**Work to complete**
Return the data exactly, with all pictures removed.

**Entries shown**
================================

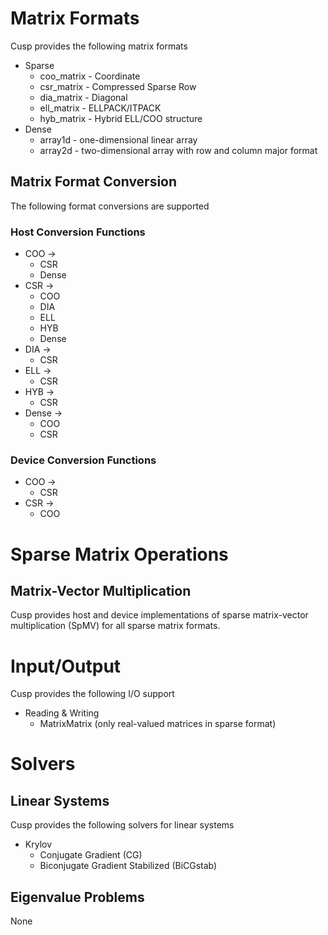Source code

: 

# Matrix Formats #

Cusp provides the following matrix formats

  * Sparse
    * coo\_matrix - Coordinate
    * csr\_matrix - Compressed Sparse Row
    * dia\_matrix - Diagonal
    * ell\_matrix - ELLPACK/ITPACK
    * hyb\_matrix - Hybrid ELL/COO structure
  * Dense
    * array1d - one-dimensional linear array
    * array2d - two-dimensional array with row and column major format


## Matrix Format Conversion ##

The following format conversions are supported

### Host Conversion Functions ###

  * COO ->
    * CSR
    * Dense
  * CSR ->
    * COO
    * DIA
    * ELL
    * HYB
    * Dense
  * DIA ->
    * CSR
  * ELL ->
    * CSR
  * HYB ->
    * CSR
  * Dense ->
    * COO
    * CSR

### Device Conversion Functions ###

  * COO ->
    * CSR
  * CSR ->
    * COO

# Sparse Matrix Operations #

## Matrix-Vector Multiplication ##

Cusp provides host and device implementations of sparse matrix-vector multiplication (SpMV) for all sparse matrix formats.


# Input/Output #

Cusp provides the following I/O support

  * Reading & Writing
    * MatrixMatrix (only real-valued matrices in sparse format)

# Solvers #

## Linear Systems ##

Cusp provides the following solvers for linear systems

  * Krylov
    * Conjugate Gradient (CG)
    * Biconjugate Gradient Stabilized (BiCGstab)

## Eigenvalue Problems ##

None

================================

**Reply**
Source code

: 

# Matrix Formats #

Cusp provides the following matrix formats

  * Sparse
    * coo\_matrix - Coordinate
    * csr\_matrix - Compressed Sparse Row
    * dia\_matrix - Diagonal
    * ell\_matrix - ELLPACK/ITPACK
    * hyb\_matrix - Hybrid ELL/COO structure
  * Dense
    * array1d - one-dimensional linear array
    * array2d - two-dimensional array with row and column major format


## Matrix Format Conversion ##

The following format conversions are supported

### Host Conversion Functions ###

  * COO ->
    * CSR
    * Dense
  * CSR ->
    * COO
    * DIA
    * ELL
    * HYB
    * Dense
  * DIA ->
    * CSR
  * ELL ->
    * CSR
  * HYB ->
    * CSR
  * Dense ->
    * COO
    * CSR

### Device Conversion Functions ###

  * COO ->
    * CSR
  * CSR ->
    * COO

# Sparse Matrix Operations #

## Matrix-Vector Multiplication ##

Cusp provides host and device implementations of sparse matrix-vector multiplication (SpMV) for all sparse matrix formats.


# Input/Output #

Cusp provides the following I/O support

  * Reading & Writing
    * MatrixMatrix (only real-valued matrices in sparse format)

# Solvers #

## Linear Systems ##

Cusp provides the following solvers for linear systems

  * Krylov
    * Conjugate Gradient (CG)
    * Biconjugate Gradient Stabilized (BiCGstab)

## Eigenvalue Problems ##

None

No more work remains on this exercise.